Did A/D/S ever have an amp capable of 1500 @ 1 ohm mono? If so, can it be found now?


----------



## Old Skewl (May 30, 2011)

Not that I recall


----------



## I800C0LLECT (Jan 26, 2009)

Check their Orion branding


----------



## rescuemedic (Feb 12, 2015)

I800C0LLECT said:


> Check their Orion branding


Any recommendations? Only thing I'm familiar with from Orion is the 225/250 HCCA's and not real sure if they have power up where I need it without going clear down to 1/2 ohm.


----------



## vwguy383 (Dec 4, 2008)

Get some soundstream amps. My recommendation would be the first rubicon series. Just as good as the reference line but without all headaches and problems.

Thanks
Justin


----------



## Guy (Feb 16, 2006)

a/d/s did not have any amps listed close to those specs.


----------



## Guy (Feb 16, 2006)

vwguy383 said:


> Get some soundstream amps. My recommendation would be the first rubicon series.
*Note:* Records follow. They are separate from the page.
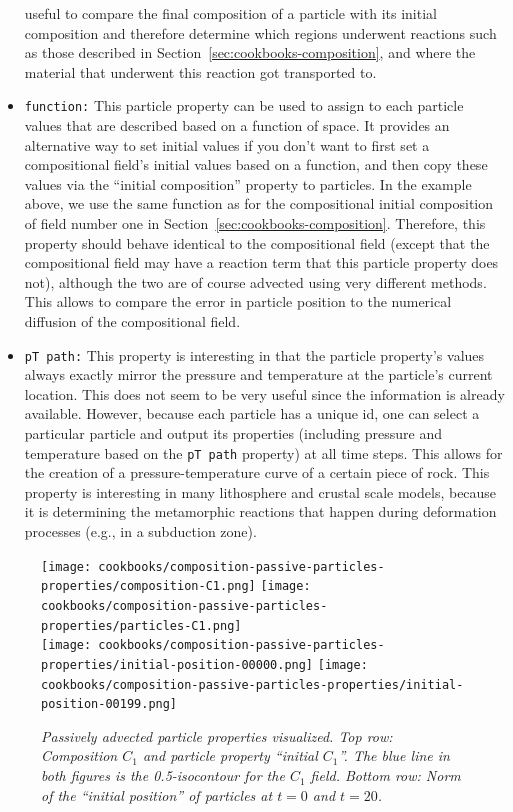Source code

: \documentclass{article}
\begin{document}
\begin{itemize}
  useful to compare the final composition of a particle with its
  initial composition and therefore determine which regions underwent
  reactions such as those described in Section~\ref{sec:cookbooks-composition},
  and where the material that underwent this reaction got transported
  to. 
\item \texttt{function:} This particle property can be used to assign
  to each particle values that are described based on a function of
  space. It provides an alternative way to set initial values if you
  don't want to first set a compositional field's initial values based
  on a function, and then copy these values via the ``initial
  composition'' property to particles. In the example above, we use
  the same function as for the compositional initial composition of
  field number one in
  Section~\ref{sec:cookbooks-composition}. Therefore, this property
  should behave identical to the compositional field (except that the
  compositional field may have a reaction term that this particle
  property does not), although the two are of course advected using
  very different methods. This allows to compare the error in particle
  position to the numerical diffusion of the compositional field.
\item \texttt{pT path:} This property is interesting in that the
  particle property's values always exactly mirror the pressure and
  temperature at the particle's current location. This does not seem
  to be very useful since the information is already
  available. However, because each particle has a unique id, one can
  select a particular particle and output its properties
  (including pressure and temperature based on the \texttt{pT path}
  property) at all time steps. This allows for the creation of a pressure-temperature curve of a certain piece of rock. This property is interesting in many lithosphere and crustal scale models, because it is determining the metamorphic reactions that happen during deformation processes (e.g., in a subduction zone).
\end{itemize}

\begin{figure}
  \centering
  \phantom{.}
  \hfill
  \texttt{[image: cookbooks/composition-passive-particles-properties/composition-C1.png]}
  \hfill
  \texttt{[image: cookbooks/composition-passive-particles-properties/particles-C1.png]}
  \phantom{.}
  \\
  \phantom{.}
  \hfill
  \texttt{[image: cookbooks/composition-passive-particles-properties/initial-position-00000.png]}
  \hfill
  \texttt{[image: cookbooks/composition-passive-particles-properties/initial-position-00199.png]}
  \phantom{.}
  \caption{\it Passively advected particle properties visualized. Top row:
  Composition $C_1$ and particle property ``initial $C_1$''. The blue line in both
  figures is the 0.5-isocontour for the $C_1$ field. Bottom row: Norm of the
  ``initial position'' of particles at $t=0$ and $t=20$.}
  \label{fig:composition-passive-particles-properties}
\end{figure}
\end{document}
Just as good as the reference line but without all headaches and problems.
> 
> Thanks
> Justin


None of the Reference or Rubicon series amps exceeded 1000 watts of rated power. 
Well, that's not strictly true- There was the Rubicon 501/ which strapped (they called it Bio Port or something) had a rated output of 1100 watts. A great amp setup that got passed over, and if you happen upon a couple, please contact me .


----------



## capea4 (Sep 2, 2010)

Orion HCCA 275r will run that, had one for a while and sold it to jimmy.

It's fused at 180 amps and needs dual power and grounds


----------